* **Exercise directions**
Work out how many lines in the entries below include the word "width", and give only that figure.

___ Records supplied ___

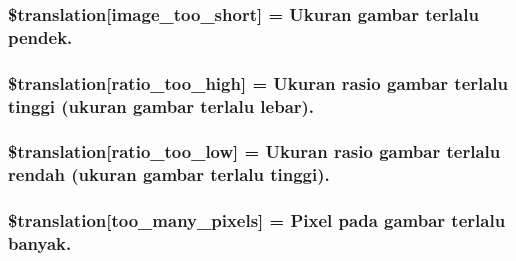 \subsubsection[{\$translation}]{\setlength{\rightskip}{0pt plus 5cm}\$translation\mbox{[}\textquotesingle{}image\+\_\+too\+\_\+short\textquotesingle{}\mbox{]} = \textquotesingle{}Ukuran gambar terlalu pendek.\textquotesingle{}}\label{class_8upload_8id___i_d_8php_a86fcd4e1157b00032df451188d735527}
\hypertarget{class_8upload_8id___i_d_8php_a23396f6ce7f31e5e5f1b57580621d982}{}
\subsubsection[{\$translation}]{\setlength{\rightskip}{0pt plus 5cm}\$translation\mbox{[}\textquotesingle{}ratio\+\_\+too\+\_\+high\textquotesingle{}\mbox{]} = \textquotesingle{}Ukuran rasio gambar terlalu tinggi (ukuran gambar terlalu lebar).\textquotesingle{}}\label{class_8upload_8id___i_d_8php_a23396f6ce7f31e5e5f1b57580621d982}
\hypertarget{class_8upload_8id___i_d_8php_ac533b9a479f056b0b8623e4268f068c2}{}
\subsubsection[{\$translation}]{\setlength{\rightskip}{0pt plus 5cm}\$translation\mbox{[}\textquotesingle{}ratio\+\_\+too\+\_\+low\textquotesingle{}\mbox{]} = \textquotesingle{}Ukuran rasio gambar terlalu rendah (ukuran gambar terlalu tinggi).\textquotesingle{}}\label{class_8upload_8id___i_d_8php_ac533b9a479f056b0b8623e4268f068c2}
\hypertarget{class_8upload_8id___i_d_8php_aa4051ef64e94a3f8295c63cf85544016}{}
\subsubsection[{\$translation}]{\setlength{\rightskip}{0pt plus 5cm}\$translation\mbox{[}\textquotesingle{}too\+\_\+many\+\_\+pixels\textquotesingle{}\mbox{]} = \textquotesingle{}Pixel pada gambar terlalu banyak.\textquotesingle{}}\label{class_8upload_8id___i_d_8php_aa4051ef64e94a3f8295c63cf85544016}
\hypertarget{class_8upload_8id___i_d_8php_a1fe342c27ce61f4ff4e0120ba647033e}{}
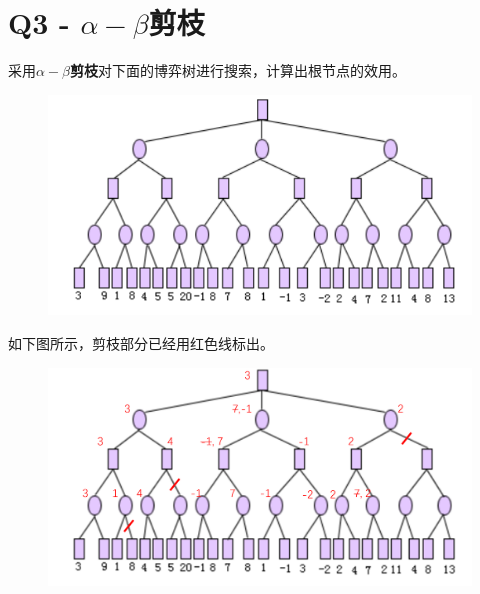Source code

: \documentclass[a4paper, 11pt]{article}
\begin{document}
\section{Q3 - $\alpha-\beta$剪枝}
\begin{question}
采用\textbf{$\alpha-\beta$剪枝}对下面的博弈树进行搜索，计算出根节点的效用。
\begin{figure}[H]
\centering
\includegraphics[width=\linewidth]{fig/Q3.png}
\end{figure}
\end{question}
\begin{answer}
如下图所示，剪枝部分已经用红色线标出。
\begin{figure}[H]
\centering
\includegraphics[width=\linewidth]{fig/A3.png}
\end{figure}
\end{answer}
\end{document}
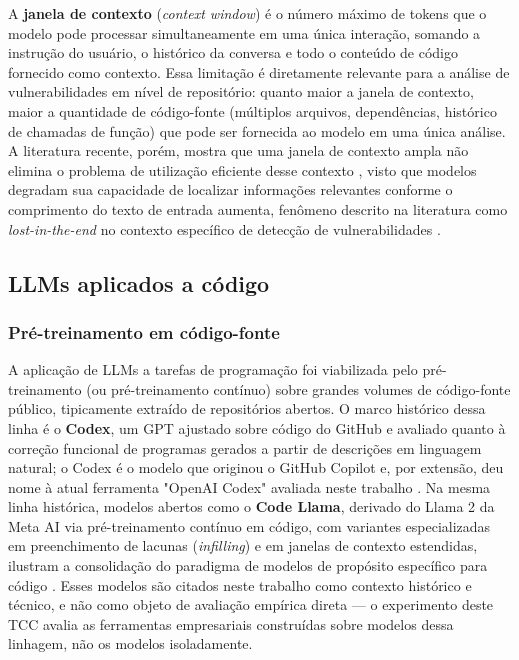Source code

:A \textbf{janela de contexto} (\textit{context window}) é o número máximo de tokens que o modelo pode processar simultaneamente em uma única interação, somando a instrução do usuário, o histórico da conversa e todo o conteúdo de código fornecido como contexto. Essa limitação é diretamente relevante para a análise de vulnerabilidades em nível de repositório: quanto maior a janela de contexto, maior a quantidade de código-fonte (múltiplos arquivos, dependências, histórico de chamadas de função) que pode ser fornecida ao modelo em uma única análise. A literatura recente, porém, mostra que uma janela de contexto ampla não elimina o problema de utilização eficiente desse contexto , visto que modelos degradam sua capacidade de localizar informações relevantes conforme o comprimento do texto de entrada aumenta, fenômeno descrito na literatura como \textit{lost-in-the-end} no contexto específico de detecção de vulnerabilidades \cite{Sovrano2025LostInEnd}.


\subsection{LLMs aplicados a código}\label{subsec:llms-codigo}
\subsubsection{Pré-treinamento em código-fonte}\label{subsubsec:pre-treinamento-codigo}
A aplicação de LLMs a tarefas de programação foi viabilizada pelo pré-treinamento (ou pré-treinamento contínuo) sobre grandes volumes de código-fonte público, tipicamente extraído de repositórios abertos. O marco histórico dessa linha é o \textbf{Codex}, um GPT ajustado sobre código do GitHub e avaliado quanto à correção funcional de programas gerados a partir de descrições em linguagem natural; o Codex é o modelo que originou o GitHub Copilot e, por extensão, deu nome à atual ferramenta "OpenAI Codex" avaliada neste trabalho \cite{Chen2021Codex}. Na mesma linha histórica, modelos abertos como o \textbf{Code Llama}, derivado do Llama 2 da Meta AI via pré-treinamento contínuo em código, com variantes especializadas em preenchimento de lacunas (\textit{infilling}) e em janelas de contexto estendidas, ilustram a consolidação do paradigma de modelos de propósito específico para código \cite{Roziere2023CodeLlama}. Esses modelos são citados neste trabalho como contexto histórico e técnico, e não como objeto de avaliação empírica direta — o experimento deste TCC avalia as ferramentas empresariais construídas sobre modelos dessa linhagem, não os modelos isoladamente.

___

* **Exercise output**
2